Work task ->
Write the entries below out again exactly; any picture in them stays out.

START Available records

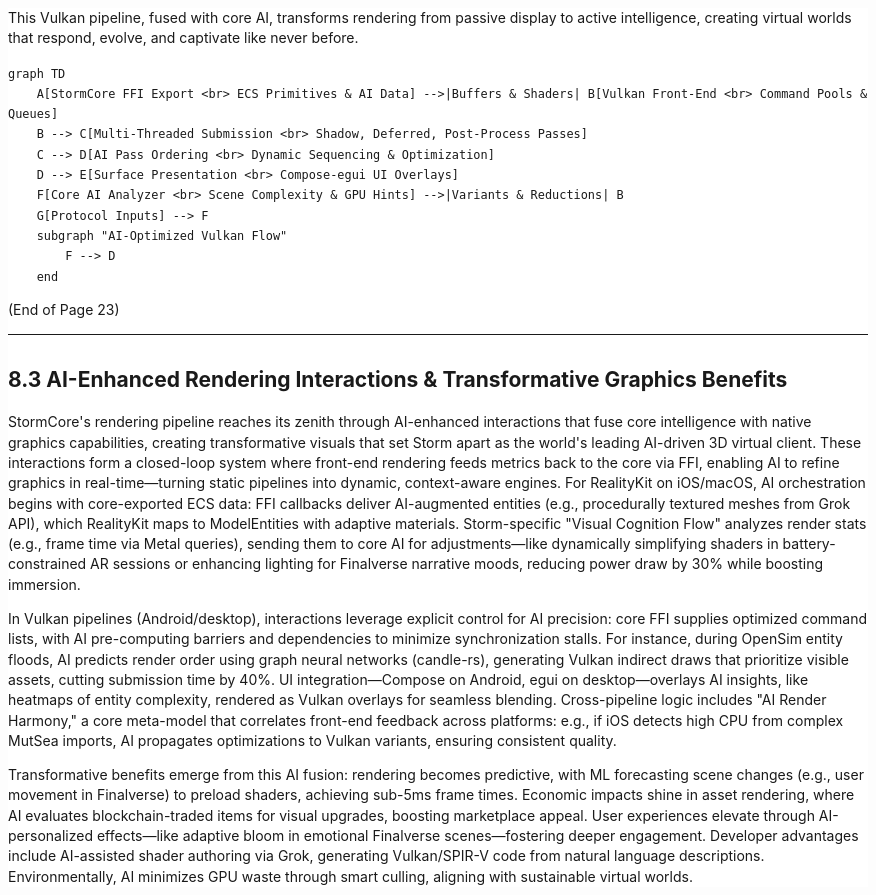 This Vulkan pipeline, fused with core AI, transforms rendering from passive display to active intelligence, creating virtual worlds that respond, evolve, and captivate like never before.

```mermaid
graph TD
    A[StormCore FFI Export <br> ECS Primitives & AI Data] -->|Buffers & Shaders| B[Vulkan Front-End <br> Command Pools & Queues]
    B --> C[Multi-Threaded Submission <br> Shadow, Deferred, Post-Process Passes]
    C --> D[AI Pass Ordering <br> Dynamic Sequencing & Optimization]
    D --> E[Surface Presentation <br> Compose-egui UI Overlays]
    F[Core AI Analyzer <br> Scene Complexity & GPU Hints] -->|Variants & Reductions| B
    G[Protocol Inputs] --> F
    subgraph "AI-Optimized Vulkan Flow"
        F --> D
    end
```

(End of Page 23)

---

## 8.3 AI-Enhanced Rendering Interactions & Transformative Graphics Benefits

StormCore's rendering pipeline reaches its zenith through AI-enhanced interactions that fuse core intelligence with native graphics capabilities, creating transformative visuals that set Storm apart as the world's leading AI-driven 3D virtual client. These interactions form a closed-loop system where front-end rendering feeds metrics back to the core via FFI, enabling AI to refine graphics in real-time—turning static pipelines into dynamic, context-aware engines. For RealityKit on iOS/macOS, AI orchestration begins with core-exported ECS data: FFI callbacks deliver AI-augmented entities (e.g., procedurally textured meshes from Grok API), which RealityKit maps to ModelEntities with adaptive materials. Storm-specific "Visual Cognition Flow" analyzes render stats (e.g., frame time via Metal queries), sending them to core AI for adjustments—like dynamically simplifying shaders in battery-constrained AR sessions or enhancing lighting for Finalverse narrative moods, reducing power draw by 30% while boosting immersion.

In Vulkan pipelines (Android/desktop), interactions leverage explicit control for AI precision: core FFI supplies optimized command lists, with AI pre-computing barriers and dependencies to minimize synchronization stalls. For instance, during OpenSim entity floods, AI predicts render order using graph neural networks (candle-rs), generating Vulkan indirect draws that prioritize visible assets, cutting submission time by 40%. UI integration—Compose on Android, egui on desktop—overlays AI insights, like heatmaps of entity complexity, rendered as Vulkan overlays for seamless blending. Cross-pipeline logic includes "AI Render Harmony," a core meta-model that correlates front-end feedback across platforms: e.g., if iOS detects high CPU from complex MutSea imports, AI propagates optimizations to Vulkan variants, ensuring consistent quality.

Transformative benefits emerge from this AI fusion: rendering becomes predictive, with ML forecasting scene changes (e.g., user movement in Finalverse) to preload shaders, achieving sub-5ms frame times. Economic impacts shine in asset rendering, where AI evaluates blockchain-traded items for visual upgrades, boosting marketplace appeal. User experiences elevate through AI-personalized effects—like adaptive bloom in emotional Finalverse scenes—fostering deeper engagement. Developer advantages include AI-assisted shader authoring via Grok, generating Vulkan/SPIR-V code from natural language descriptions. Environmentally, AI minimizes GPU waste through smart culling, aligning with sustainable virtual worlds.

END Available records

Result of the task ->
 This Vulkan pipeline, fused with core AI, transforms rendering from passive display to active intelligence, creating virtual worlds that respond, evolve, and captivate like never before.

```mermaid
graph TD
    A[StormCore FFI Export <br> ECS Primitives & AI Data] -->|Buffers & Shaders| B[Vulkan Front-End <br> Command Pools & Queues]
    B --> C[Multi-Threaded Submission <br> Shadow, Deferred, Post-Process Passes]
    C --> D[AI Pass Ordering <br> Dynamic Sequencing & Optimization]
    D --> E[Surface Presentation <br> Compose-egui UI Overlays]
    F[Core AI Analyzer <br> Scene Complexity & GPU Hints] -->|Variants & Reductions| B
    G[Protocol Inputs] --> F
    subgraph "AI-Optimized Vulkan Flow"
        F --> D
    end
```

(End of Page 23)

---

## 8.3 AI-Enhanced Rendering Interactions & Transformative Graphics Benefits

StormCore's rendering pipeline reaches its zenith through AI-enhanced interactions that fuse core intelligence with native graphics capabilities, creating transformative visuals that set Storm apart as the world's leading AI-driven 3D virtual client. These interactions form a closed-loop system where front-end rendering feeds metrics back to the core via FFI, enabling AI to refine graphics in real-time—turning static pipelines into dynamic, context-aware engines. For RealityKit on iOS/macOS, AI orchestration begins with core-exported ECS data: FFI callbacks deliver AI-augmented entities (e.g., procedurally textured meshes from Grok API), which RealityKit maps to ModelEntities with adaptive materials. Storm-specific "Visual Cognition Flow" analyzes render stats (e.g., frame time via Metal queries), sending them to core AI for adjustments—like dynamically simplifying shaders in battery-constrained AR sessions or enhancing lighting for Finalverse narrative moods, reducing power draw by 30% while boosting immersion.

In Vulkan pipelines (Android/desktop), interactions leverage explicit control for AI precision: core FFI supplies optimized command lists, with AI pre-computing barriers and dependencies to minimize synchronization stalls. For instance, during OpenSim entity floods, AI predicts render order using graph neural networks (candle-rs), generating Vulkan indirect draws that prioritize visible assets, cutting submission time by 40%. UI integration—Compose on Android, egui on desktop—overlays AI insights, like heatmaps of entity complexity, rendered as Vulkan overlays for seamless blending. Cross-pipeline logic includes "AI Render Harmony," a core meta-model that correlates front-end feedback across platforms: e.g., if iOS detects high CPU from complex MutSea imports, AI propagates optimizations to Vulkan variants, ensuring consistent quality.

Transformative benefits emerge from this AI fusion: rendering becomes predictive, with ML forecasting scene changes (e.g., user movement in Finalverse) to preload shaders, achieving sub-5ms frame times. Economic impacts shine in asset rendering, where AI evaluates blockchain-traded items for visual upgrades, boosting marketplace appeal. User experiences elevate through AI-personalized effects—like adaptive bloom in emotional Finalverse scenes—fostering deeper engagement. Developer advantages include AI-assisted shader authoring via Grok, generating Vulkan/SPIR-V code from natural language descriptions. Environmentally, AI minimizes GPU waste through smart culling, aligning with sustainable virtual worlds.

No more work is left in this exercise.